To improve optical coupling at the output of the imaging tube, a fiber optic plate (FOP) is generally used as an output faceplate. The fluorescent surface of the imaging tube in which the FOP is used is a two-layer structure. Specifically, the fluorescent layer is directly deposited over the inner surface of the FOP and the thin metal layer is deposited over the fluorescent layer. The thin metal layer prevents light generated at the fluorescent layer from feeding back toward the photocathode, and so is called a metal-back film.

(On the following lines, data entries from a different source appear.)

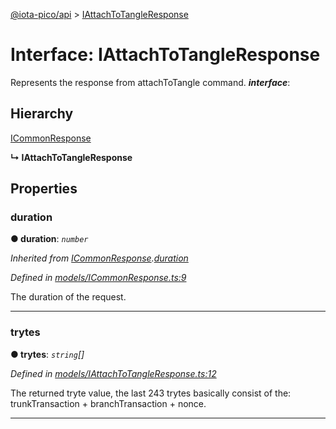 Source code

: [@iota-pico/api](../README.md) > [IAttachToTangleResponse](../interfaces/iattachtotangleresponse.md)



# Interface: IAttachToTangleResponse


Represents the response from attachToTangle command.
*__interface__*: 


## Hierarchy


 [ICommonResponse](icommonresponse.md)

**↳ IAttachToTangleResponse**








## Properties
<a id="duration"></a>

###  duration

**●  duration**:  *`number`* 

*Inherited from [ICommonResponse](icommonresponse.md).[duration](icommonresponse.md#duration)*

*Defined in [models/ICommonResponse.ts:9](https://github.com/iotaeco/iota-pico-api/blob/af122d2/src/models/ICommonResponse.ts#L9)*



The duration of the request.




___

<a id="trytes"></a>

###  trytes

**●  trytes**:  *`string`[]* 

*Defined in [models/IAttachToTangleResponse.ts:12](https://github.com/iotaeco/iota-pico-api/blob/af122d2/src/models/IAttachToTangleResponse.ts#L12)*



The returned tryte value, the last 243 trytes basically consist of the: trunkTransaction + branchTransaction + nonce.




___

Generally, the imaging tubes with FOPs are used in conjunction with a solid-state image pick-up device. In use, the image pick-up device is mounted directly on the FOP. In order to maintain the image pick-up device at ground potential, a transparent conductive layer is formed on the outer surface of the FOP to connect it to ground. On the other hand, because the metal-back thin film is applied with a positive high voltage, a strong electric field is developed between the inner and outer surfaces of the FOP. This strong electric field causes electric charges to appear in the fluorescent layer as a result of leakage currents flowing through the FOP. Due to the electric charges in the fluorescent layer, dark spots are locally observed at the output side of the FOP for a brief period of time when light is uniformly applied to the photocathode. The dark spots finally disappear, because the fluorescent layer which normally has electrical insulation properties exhibits conductive properties when the fluorescent layer generates light, so the electric charges are released from the fluorescent layer soon after the imaging tube is operated.

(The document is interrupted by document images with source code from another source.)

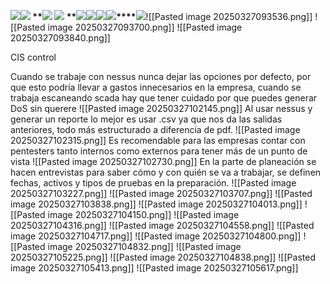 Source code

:**![](https://lh7-rt.googleusercontent.com/docsz/AD_4nXezP2iKn3ayUxzSR750G1UntUzTh5s-XRk-YKbwjfDBS2lGDvl9TxbZmFp4Zs113bZCvOYdlzHYzacXDyFNfs7YzC48Wu0AwOpvFsaIbiollyXDsSR0zPsafwjQRUcqealfb1DDLQ?key=boNpeIDjTV-xkxbU-vjg3toI)****![](https://lh7-rt.googleusercontent.com/docsz/AD_4nXdLnnZYpPJzWZkg3lIfqWDkW9uQwTkW3drxpwHkg1n3gM4NEF_lBfNFPMgCJKqRUrJd10XTzmn7wKHyOhnp9bsSqhPrJL_Gp23gU5lPVGbF1_r3urwZLXxhA73SnuazW73aMD7zSQ?key=boNpeIDjTV-xkxbU-vjg3toI)
**![](https://lh7-rt.googleusercontent.com/docsz/AD_4nXd340w1lBSp3Jhp_FjsO2q4mBk9Pl9XzzcntZyyUG8hOac1fAMea4MpDDXkghY51xy741eLS781M0ie1o8aq_dtkCNfC4NmEWnv0Si-EJVwIxKjfKkgNykkudItO2LwFQenbuK9rA?key=boNpeIDjTV-xkxbU-vjg3toI)
**![](https://lh7-rt.googleusercontent.com/docsz/AD_4nXeQbd0hsZwzUAH6tJ5EV9Jt3HCfwhgcqOFZryP5XuB0K6e1icdsRNR9VWrcDCmo5Jfiyp9aa_JR1oT6xorJKeVnRJCHKD-HFfybnCbdRVGZIRFuWT7F2XfZneTI0AlRtGmmH9YLcQ?key=boNpeIDjTV-xkxbU-vjg3toI)**
**![](https://lh7-rt.googleusercontent.com/docsz/AD_4nXcwAfRY26AUJzbKSpkxJ5YSX0Oqc4kX4B5fibi9iswmectm7eElSDpCnPzTXxP373CL3dw2D9jfkrtoZCINeE2kaKgj87lEAfmi_0nwY9eqQLzaJUdzb1-LluxGH_l3E4y32JeTJQ?key=boNpeIDjTV-xkxbU-vjg3toI)****![](https://lh7-rt.googleusercontent.com/docsz/AD_4nXdO8VEEOl_pYUFjaIJspkDkwiwj_heBJmdoa7u8r9xuyEDpdySugSJRHaXjg9ycTkTOOj4gPHTrwo3cyVgJGyPNIuVZQRnEekusyZnl2TQ3UvevGRIEZBopOAHKcynOvBh_ppGO6w?key=boNpeIDjTV-xkxbU-vjg3toI)****![](https://lh7-rt.googleusercontent.com/docsz/AD_4nXdUR-jP--BcjEny7LM8gwQIUdiNxx5Y5vkeJHuAnLLhhjKs9lylS8Q0Fvntm-YUi_c_17kxu0f-MwR3edvBZPCa-3aLOyFZ7MmS5tjwTCY0Umpc0i4s0QPMAZTSSzwxdNp6EwiMLw?key=boNpeIDjTV-xkxbU-vjg3toI)****![](https://lh7-rt.googleusercontent.com/docsz/AD_4nXf7QStQBL3nk0poiGRP6e0KW2r3XhHp7Pci_sEqb79d24bK-LbqXpvpSjlMfr0lw_b4R6D4g6vjlvYCdDazrOR15OrAaq9XfGYam9_SzN_X4E7oj9PV7w8IFdvM0Cqq15a1fVbJNQ?key=boNpeIDjTV-xkxbU-vjg3toI)****![](https://lh7-rt.googleusercontent.com/docsz/AD_4nXc8w05a0V_yFR3sgBeg9CG_Id9ucaM_cO_LqNCuxzAN6bdFMCYmzPcBqzd1gha-P3wTFB6MGTS_Sk-VBdPFt4K1WLq1Mt5fCRJkKxewSbLe1yp5JRgCjPjVIxi5hvdYQ410oktgWg?key=boNpeIDjTV-xkxbU-vjg3toI)**![[Pasted image 20250327093536.png]]
![[Pasted image 20250327093700.png]]
![[Pasted image 20250327093840.png]]

CIS control

Cuando se trabaje con nessus nunca dejar las opciones por defecto, por que esto podría llevar a gastos innecesarios en la empresa, cuando se trabaja escaneando scada hay que tener cuidado por que puedes generar DoS sin querere
![[Pasted image 20250327102145.png]]
Al usar nessus y generar un reporte lo mejor es usar .csv ya que nos da las salidas anteriores, todo más estructurado a diferencia de pdf.
![[Pasted image 20250327102315.png]]
Es recomendable para las empresas contar con pentesters tanto internos como externos para tener más de un punto de vista
![[Pasted image 20250327102730.png]]
En la parte de planeación se hacen entrevistas para saber cómo y con quién se va a trabajar, se definen fechas, activos y tipos de pruebas en la preparación.
![[Pasted image 20250327103227.png]]
![[Pasted image 20250327103707.png]]
![[Pasted image 20250327103838.png]]
![[Pasted image 20250327104013.png]]
![[Pasted image 20250327104150.png]]
![[Pasted image 20250327104316.png]]
![[Pasted image 20250327104558.png]]
![[Pasted image 20250327104717.png]]
![[Pasted image 20250327104800.png]]
![[Pasted image 20250327104832.png]]
![[Pasted image 20250327105225.png]]
![[Pasted image 20250327104838.png]]
![[Pasted image 20250327105413.png]]
![[Pasted image 20250327105617.png]]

Further, due to discharges occurring between the metal-back thin film and the FOP caused by the strong electric field developed across the fluorescent layer or by electrons incident into the fluorescent layer from the FOP, bright spots are locally observed at the output side of the FOP when no light is applied to the photocathode. These dark spots and bright spots have the same pattern because these spots are generated resulting from the fact that some fibers of the FOP exhibit conductivity.
While the use of heavily insulated FOPs can prevent the generation of dark and bright spots, that is, degradation of image quality, the expense of heavily insulated FOPs creates an additional problem by increasing the total cost of imaging tubes in which they are used. Also, dark spots and bright spots tend to occur easily even when highly insulated FOPs are used, if the FOPs are slenderized or high voltage is applied thereto.